There is but one decent argument for an amnesty, and it is this: Because so many of these crimes happened so long ago (Bloody Sunday was almost half a century ago) producing evidence to convict people beyond any reasonable doubt would be, in many circumstances, next to impossible. In those circumstances, you could argue, proceeding with prosecutions for events that took place in the 1970s and 1980s is an irresponsible waste of time.

There is a bad argument, too: That argument is that we should let bygones be bygones, and that prosecutions for historic crimes are more likely to result in renewed enmity, than they are to deliver a sense of justice delivered.

The problem with the first argument is simple: It is, ultimately, up to jurors, in a common law system, to decide whether the burden of reasonable doubt has been met. They hear the evidence, from prosecution and defence, and make their decision. The role of the prosecution service is not to second-guess a jury, but to demonstrate that there is a case against an accused person, and to prosecute them accordingly. The problem with the second argument is also simple: It is next to impossible to allow bygones to be bygones when open wounds fester. The fact that so many in Northern Ireland – on both sides of the political divide – see the killers of their loved ones escape justice is an open wound.

There is, to be sure, a strength of feeling on this matter in the UK that an Irish audience rarely appreciates: To the eyes of many ex-soldiers, they were sent to Northern Ireland to do an impossible job, and stationed in communities that reviled and hated them, filled with a terrorist enemy that wore civilian clothes and was cold-blooded in its attempts to murder them. They remember the lynching of two British soldiers in Belfast, and many other atrocities. The vast majority of British Soldiers who served in Northern Ireland committed no crimes, and have nothing to fear. But they sense that the hunger for prosecutions is politically motivated – an old desire to lynch a squaddie. Their comradeship is, in its own way, admirable. But it is misplaced, and wrong.

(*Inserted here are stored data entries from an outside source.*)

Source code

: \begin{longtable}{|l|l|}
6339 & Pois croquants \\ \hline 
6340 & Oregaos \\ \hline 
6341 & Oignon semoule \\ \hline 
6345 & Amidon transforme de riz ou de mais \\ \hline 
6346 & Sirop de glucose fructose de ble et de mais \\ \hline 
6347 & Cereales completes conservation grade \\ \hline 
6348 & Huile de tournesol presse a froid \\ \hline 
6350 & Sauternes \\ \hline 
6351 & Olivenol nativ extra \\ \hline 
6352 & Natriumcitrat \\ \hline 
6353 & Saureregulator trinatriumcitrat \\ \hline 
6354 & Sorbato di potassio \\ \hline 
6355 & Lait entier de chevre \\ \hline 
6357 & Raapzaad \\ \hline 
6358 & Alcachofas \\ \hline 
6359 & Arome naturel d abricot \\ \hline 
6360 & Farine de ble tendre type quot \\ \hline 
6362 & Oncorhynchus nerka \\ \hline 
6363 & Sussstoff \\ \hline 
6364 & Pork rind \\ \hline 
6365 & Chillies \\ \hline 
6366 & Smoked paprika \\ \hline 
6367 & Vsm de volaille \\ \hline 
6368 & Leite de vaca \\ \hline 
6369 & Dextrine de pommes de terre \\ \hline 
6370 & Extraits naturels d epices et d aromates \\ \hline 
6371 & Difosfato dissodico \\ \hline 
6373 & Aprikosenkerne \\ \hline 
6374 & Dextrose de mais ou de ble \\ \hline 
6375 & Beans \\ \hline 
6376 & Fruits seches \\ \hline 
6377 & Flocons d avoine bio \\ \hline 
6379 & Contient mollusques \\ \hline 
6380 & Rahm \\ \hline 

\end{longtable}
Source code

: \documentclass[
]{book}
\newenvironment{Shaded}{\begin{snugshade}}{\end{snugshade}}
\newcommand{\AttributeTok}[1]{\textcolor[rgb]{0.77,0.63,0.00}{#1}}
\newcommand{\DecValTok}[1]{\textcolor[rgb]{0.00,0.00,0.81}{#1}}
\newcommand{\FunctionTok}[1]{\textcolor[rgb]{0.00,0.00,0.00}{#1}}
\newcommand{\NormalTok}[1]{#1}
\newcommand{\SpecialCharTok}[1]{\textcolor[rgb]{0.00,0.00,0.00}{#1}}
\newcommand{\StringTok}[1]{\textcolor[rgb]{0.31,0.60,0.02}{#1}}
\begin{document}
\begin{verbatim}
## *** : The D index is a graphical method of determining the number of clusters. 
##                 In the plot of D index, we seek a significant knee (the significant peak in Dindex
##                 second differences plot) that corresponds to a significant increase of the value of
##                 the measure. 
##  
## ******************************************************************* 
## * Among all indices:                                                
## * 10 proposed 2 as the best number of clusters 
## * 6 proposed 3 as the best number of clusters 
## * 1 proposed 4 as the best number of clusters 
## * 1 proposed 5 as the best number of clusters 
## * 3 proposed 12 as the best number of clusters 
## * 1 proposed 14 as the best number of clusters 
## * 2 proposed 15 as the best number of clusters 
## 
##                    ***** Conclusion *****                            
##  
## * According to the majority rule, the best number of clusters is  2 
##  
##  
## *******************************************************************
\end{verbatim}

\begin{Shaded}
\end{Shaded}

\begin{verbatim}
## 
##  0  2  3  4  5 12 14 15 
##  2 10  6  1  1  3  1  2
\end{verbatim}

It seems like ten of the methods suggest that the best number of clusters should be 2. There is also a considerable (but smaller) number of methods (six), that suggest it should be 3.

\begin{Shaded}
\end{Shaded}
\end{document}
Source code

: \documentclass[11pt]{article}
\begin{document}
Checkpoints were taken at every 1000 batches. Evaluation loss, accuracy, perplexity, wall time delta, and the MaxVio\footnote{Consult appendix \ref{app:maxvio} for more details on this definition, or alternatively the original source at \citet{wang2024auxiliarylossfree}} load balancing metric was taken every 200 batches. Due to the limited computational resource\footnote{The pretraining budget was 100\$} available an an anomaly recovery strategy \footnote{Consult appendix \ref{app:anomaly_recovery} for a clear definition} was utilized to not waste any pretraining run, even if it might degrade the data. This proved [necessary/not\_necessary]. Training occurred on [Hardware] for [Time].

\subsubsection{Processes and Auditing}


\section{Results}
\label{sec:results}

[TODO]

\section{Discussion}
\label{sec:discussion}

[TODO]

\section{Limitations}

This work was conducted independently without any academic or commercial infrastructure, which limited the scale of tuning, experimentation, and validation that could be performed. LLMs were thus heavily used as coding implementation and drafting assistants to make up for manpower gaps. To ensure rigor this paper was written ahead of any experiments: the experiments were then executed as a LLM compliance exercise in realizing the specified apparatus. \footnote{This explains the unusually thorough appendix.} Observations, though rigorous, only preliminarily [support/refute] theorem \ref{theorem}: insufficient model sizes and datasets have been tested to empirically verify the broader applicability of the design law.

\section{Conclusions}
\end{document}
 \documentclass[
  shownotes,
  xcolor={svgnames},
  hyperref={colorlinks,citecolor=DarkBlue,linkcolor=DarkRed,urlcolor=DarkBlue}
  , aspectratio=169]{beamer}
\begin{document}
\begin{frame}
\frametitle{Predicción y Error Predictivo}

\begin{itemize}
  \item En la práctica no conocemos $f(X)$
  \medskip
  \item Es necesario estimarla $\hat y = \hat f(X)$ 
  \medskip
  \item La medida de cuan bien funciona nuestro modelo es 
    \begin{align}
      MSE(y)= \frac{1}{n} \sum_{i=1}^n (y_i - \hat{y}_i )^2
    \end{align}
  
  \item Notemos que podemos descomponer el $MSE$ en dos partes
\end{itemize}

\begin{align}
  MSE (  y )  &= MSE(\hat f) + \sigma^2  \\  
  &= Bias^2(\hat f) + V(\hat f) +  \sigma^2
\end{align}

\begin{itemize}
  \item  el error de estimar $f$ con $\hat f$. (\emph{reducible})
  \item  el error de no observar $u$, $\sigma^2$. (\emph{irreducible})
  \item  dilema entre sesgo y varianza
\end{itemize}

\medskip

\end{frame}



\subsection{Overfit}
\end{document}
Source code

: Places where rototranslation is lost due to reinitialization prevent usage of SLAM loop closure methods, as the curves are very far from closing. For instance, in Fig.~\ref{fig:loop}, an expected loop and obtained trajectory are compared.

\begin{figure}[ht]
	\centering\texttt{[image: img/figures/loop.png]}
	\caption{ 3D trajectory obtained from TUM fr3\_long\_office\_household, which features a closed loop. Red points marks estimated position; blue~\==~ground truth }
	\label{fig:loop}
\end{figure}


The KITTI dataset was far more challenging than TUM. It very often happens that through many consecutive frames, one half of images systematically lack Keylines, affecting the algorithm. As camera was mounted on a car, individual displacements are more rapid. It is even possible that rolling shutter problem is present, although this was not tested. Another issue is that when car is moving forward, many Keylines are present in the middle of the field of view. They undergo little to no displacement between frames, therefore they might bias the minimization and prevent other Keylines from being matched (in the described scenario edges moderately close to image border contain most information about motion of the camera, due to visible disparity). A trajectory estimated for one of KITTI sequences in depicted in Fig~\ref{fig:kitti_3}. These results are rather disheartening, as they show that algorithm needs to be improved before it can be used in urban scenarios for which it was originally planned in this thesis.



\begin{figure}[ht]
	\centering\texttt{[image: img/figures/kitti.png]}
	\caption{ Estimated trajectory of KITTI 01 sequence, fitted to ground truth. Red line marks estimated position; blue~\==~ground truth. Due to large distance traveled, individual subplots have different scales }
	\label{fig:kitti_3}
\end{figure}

Credible allegations exist that, on Bloody Sunday, named soldiers of the British Government fired, not indiscriminately, but in a deliberate and measured way, on civilians. That some soldiers, on that day, committed cold blooded murder. If the prosecution service feels that there is a case to be answered, then a political intervention to prevent that prosecution – which is what an amnesty amounts to – is a disgraceful and repulsive attack on the course of justice.

This proposed amnesty does not, of course, apply only to British soldiers. It would apply also to paramilitary acts carried out by loyalist, and nationalist, terrorist organisations. There is and can be no moral difference between two deliberate murders. The crime is the same. Somebody who lost a husband to an IRA car bomb suffered no less a loss than a person who lost a husband or a brother on Bloody Sunday. They deserve justice, if it can be delivered, like everybody else.

The single worst, and most appalling part, of the Good Friday agreement, was the agreement to release prisoners, including those in prison for taking lives. It sent a message to the world that those murderers committed a different kind of murder. That their heinous acts were somehow on a different moral plane to a person who shoots a bank teller in the course of a robbery. It allowed convicted murderers, on both sides, to be acclaimed as heroes, and it robbed families on both sides of justice.

The UK Government should not repeat that crime now. If evidence exists against British soldiers, then it should be presented in a fair trial – with a jury drawn from outside Northern Ireland if necessary. We cannot just say “we forget”. The families of those who died never will, after all.